In the entries below, filter for the word "https" and copy every matching line.

-- Data for this exercise follows --

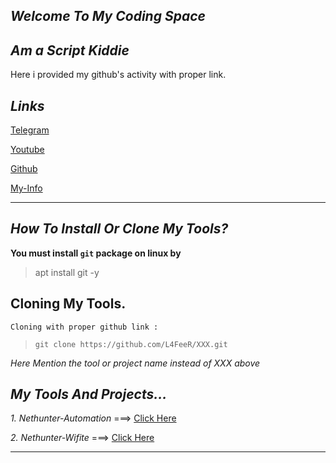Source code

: ## ***Welcome To My Coding Space***

## ***Am a Script Kiddie***


Here i provided my github's activity with proper link.



## ***Links***


[Telegram](https://t.me/kali_nethunter_android)

[Youtube](https://youtube.com/channel/UCOB6x1Bn0dpBk0ZOHcARKYQ)

[Github](https://github.com/L4FeeR)

[My-Info](./about.md)


* * *


## ***How To Install Or Clone My Tools?***

**You must install `git` package on linux by**
>    apt install git -y



## **Cloning My Tools.**

    Cloning with proper github link :

  >`git clone https://github.com/L4FeeR/XXX.git`

 *Here Mention the tool or project name instead of XXX above*



## ***My Tools And Projects...***

 *1. Nethunter-Automation* ===> [Click Here](https://github.com/L4FeeR/Nethunter-Automation)

 *2. Nethunter-Wifite*     ===> [Click Here](https://github.com/L4FeeR/NH-Wifite)


* * *
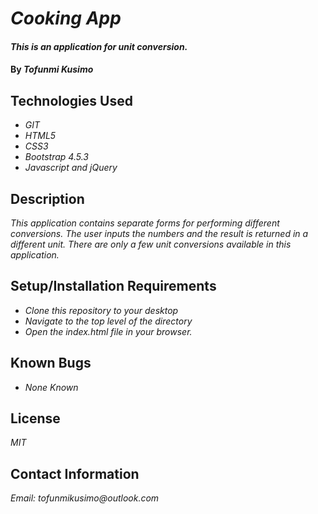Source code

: # _Cooking App_

#### _This is an application for unit conversion._

#### By _Tofunmi Kusimo_

## Technologies Used

* _GIT_
* _HTML5_
* _CSS3_
* _Bootstrap 4.5.3_
* _Javascript and jQuery_

## Description

_This application contains separate forms for performing different conversions. The user inputs the numbers and the result is returned in a different unit. There are only a few unit conversions available in this application._

## Setup/Installation Requirements

* _Clone this repository to your desktop_
* _Navigate to the top level of the directory_
* _Open the index.html file in your browser._

## Known Bugs

* _None Known_


## License

_MIT_

## Contact Information

_Email: tofunmikusimo@outlook.com_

-- Data for this exercise concluded --

(Answer to this task)
[Telegram](https://t.me/kali_nethunter_android)
[Youtube](https://youtube.com/channel/UCOB6x1Bn0dpBk0ZOHcARKYQ)
[Github](https://github.com/L4FeeR)
  >`git clone https://github.com/L4FeeR/XXX.git`
 *1. Nethunter-Automation* ===> [Click Here](https://github.com/L4FeeR/Nethunter-Automation)
 *2. Nethunter-Wifite*     ===> [Click Here](https://github.com/L4FeeR/NH-Wifite)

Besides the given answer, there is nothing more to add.